А наутро с нашей банной делегацией стряслась еще более неприглядная история. Измученные похмельем соотечественники забрели на кладбище Вышеграда. Ракия в граненых стаканчиках, что по обычаю оставляется сербами на могилах родных и близких, была вмиг истреблена. Была выпита водка, предназначенная для мертвых!

* * *

На каждую ночь приходится один-два караула. Обязанности караульного традиционны: вглядываться, вслушиваться и т. д. Заодно и поддерживать огонь в кострах-очагах, служащих обогревом наших шалашей-блиндажей.

Все успели обратить внимание на особую ясность ночей в здешних местах. Свет луны настолько силен, что без труда различается и положение стрелок на циферблате ручных часов, и детали одежды на коллеге-караульном, который топчется у соседнего блиндажа метрах в тридцати.

Ночью немногим ниже ноля градусов. Днем немногим выше той же самой отметки. Солнце яркое. На солнцепеке даже жарко. Снег в горах день ото дня убавляется, но ручьев, луж, сырости нет и в помине. Проталины появляются на свет совершенно сухими. В этом, похоже, особенность здешнего климата. Влага то ли незаметно уходит вглубь, то ли моментально испаряется. На склонах гор уже проявилось множество черных проталин. Это и радует (весна все-таки!), и настораживает. Бесснежная поверхность – бесшумный и бесследный путь мусульман к нашим позициям.

* * *

Днем нас снова обстреляли. Уже в который раз. Едва мы принялись за обед, примостив на коленях котелки с традиционным фасолево-свининным варевом, как сантиметрах в двадцати над палаткой зацвикали пули. Снайпер! Не устаешь удивляться гнусности их звуков. Раньше я думал, что самый неприятный звук рождает соприкосновение металла со стеклом. Ошибался.

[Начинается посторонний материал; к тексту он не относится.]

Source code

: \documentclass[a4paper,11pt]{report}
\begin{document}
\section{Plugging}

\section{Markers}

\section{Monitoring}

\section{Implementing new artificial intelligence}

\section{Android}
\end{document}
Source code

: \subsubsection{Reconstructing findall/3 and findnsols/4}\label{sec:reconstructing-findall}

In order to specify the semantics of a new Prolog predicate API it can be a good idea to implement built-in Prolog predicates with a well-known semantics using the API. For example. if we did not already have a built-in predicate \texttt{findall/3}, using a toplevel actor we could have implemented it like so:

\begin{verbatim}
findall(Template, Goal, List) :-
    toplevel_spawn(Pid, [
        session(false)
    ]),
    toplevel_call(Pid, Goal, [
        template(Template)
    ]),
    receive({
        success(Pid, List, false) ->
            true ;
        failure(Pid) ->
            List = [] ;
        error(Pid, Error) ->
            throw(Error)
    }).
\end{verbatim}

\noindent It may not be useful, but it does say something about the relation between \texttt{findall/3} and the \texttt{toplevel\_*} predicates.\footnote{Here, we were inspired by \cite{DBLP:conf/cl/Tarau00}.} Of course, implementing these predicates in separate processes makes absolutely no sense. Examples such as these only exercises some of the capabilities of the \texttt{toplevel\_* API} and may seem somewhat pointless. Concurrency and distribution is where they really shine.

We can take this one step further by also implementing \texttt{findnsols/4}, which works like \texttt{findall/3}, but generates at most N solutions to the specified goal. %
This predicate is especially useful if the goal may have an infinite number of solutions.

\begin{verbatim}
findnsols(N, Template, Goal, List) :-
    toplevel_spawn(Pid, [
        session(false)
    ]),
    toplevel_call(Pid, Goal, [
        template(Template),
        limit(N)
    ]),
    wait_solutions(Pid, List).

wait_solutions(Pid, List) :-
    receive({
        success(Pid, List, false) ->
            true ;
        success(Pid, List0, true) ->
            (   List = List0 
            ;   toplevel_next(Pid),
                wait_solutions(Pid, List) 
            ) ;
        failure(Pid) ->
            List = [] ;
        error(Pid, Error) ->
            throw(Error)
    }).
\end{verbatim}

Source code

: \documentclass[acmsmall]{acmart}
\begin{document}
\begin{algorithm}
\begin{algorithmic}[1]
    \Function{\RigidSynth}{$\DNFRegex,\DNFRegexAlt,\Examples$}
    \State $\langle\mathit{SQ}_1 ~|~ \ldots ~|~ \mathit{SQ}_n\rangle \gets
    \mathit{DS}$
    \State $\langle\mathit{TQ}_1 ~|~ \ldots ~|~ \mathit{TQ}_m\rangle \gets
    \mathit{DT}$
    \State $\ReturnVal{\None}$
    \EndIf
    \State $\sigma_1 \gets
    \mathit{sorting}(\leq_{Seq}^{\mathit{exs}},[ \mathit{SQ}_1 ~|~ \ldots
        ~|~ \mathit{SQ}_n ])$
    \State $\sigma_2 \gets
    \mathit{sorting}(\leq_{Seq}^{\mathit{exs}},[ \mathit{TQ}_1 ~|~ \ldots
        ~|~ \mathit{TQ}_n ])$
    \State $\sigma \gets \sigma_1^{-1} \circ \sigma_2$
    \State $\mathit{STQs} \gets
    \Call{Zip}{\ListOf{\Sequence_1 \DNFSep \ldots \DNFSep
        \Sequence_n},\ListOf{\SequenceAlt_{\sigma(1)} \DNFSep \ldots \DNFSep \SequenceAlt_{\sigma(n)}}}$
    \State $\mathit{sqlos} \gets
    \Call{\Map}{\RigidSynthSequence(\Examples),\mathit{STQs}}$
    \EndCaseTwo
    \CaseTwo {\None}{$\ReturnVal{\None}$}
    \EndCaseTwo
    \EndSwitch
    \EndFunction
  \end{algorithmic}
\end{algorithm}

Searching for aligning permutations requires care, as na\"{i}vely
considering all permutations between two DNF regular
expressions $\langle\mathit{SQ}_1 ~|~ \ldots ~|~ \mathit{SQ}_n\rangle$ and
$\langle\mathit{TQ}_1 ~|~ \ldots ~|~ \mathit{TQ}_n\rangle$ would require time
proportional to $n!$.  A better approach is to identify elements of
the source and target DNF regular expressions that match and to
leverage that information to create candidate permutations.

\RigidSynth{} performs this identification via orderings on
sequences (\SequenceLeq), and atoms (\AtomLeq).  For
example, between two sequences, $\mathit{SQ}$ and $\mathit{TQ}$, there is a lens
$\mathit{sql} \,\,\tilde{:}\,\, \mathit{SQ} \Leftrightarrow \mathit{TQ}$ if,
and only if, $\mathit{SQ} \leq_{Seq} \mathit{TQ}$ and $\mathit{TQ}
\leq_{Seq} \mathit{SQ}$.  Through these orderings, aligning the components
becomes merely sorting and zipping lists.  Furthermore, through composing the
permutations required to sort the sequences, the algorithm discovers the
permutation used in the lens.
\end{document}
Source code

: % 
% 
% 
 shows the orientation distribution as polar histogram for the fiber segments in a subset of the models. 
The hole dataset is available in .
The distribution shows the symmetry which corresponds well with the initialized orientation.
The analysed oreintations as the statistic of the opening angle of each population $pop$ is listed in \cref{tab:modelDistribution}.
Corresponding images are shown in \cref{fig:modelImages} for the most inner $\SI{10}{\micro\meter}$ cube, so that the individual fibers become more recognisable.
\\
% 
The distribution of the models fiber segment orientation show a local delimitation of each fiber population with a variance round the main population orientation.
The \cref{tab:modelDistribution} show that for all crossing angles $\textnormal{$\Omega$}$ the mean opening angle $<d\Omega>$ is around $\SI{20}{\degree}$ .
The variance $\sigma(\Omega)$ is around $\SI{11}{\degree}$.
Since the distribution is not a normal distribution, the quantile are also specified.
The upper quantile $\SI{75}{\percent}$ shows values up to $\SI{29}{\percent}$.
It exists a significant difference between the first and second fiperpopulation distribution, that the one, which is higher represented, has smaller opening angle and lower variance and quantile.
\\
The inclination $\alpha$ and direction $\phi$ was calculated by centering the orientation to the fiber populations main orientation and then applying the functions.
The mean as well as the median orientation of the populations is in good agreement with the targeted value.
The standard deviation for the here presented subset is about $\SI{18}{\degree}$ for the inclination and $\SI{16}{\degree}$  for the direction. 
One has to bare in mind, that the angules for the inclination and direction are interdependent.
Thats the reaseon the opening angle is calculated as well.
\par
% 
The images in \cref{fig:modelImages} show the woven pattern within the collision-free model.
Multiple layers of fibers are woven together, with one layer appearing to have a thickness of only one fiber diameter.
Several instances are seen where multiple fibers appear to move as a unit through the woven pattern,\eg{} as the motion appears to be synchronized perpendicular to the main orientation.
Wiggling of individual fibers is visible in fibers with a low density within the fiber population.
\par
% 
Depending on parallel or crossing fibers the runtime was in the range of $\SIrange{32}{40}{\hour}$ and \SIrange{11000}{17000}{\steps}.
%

На огонь ответили, приблизительно определив место, откуда стреляли. Тем все и кончилось.

* * *

Этой ночью время караула делил с Мишкой-Капелькой, сибирским казаком. С тем самым, который благодаря избыточному весу «сдох» в первом же рейде. Одиночество, ночная тишь и яркий лунный свет настроили Мишку на откровенность. Он с неподдельной грустью сетовал на окружение, на нравы в среде особняком держащихся казаков. Оценивая последних, несмотря на собственную принадлежность к ним, Капелька крут. По его мнению, в отряде слишком много «шариковых» и откровенных ублюдков. Обвинения не голословны. Мишка поражен фактами банного грабежа и последующей бездарной пьянки в «дурдоме», осуждает постыдную кладбищенскую похмелку. Вежливо слушаю, вежливо киваю, но откровенностью за откровенность платить не спешу. В недавнем рейде при посещении разоренных мусульманских домов Капелька сам «отличился»: с агрессивной активностью пихал в свой вещмешок все подряд. Включая сильно потрепанное барахло, стоптанную обувь, грошовые никчемные безделушки. И этот человек претендует на принадлежность к касте интеллигентов!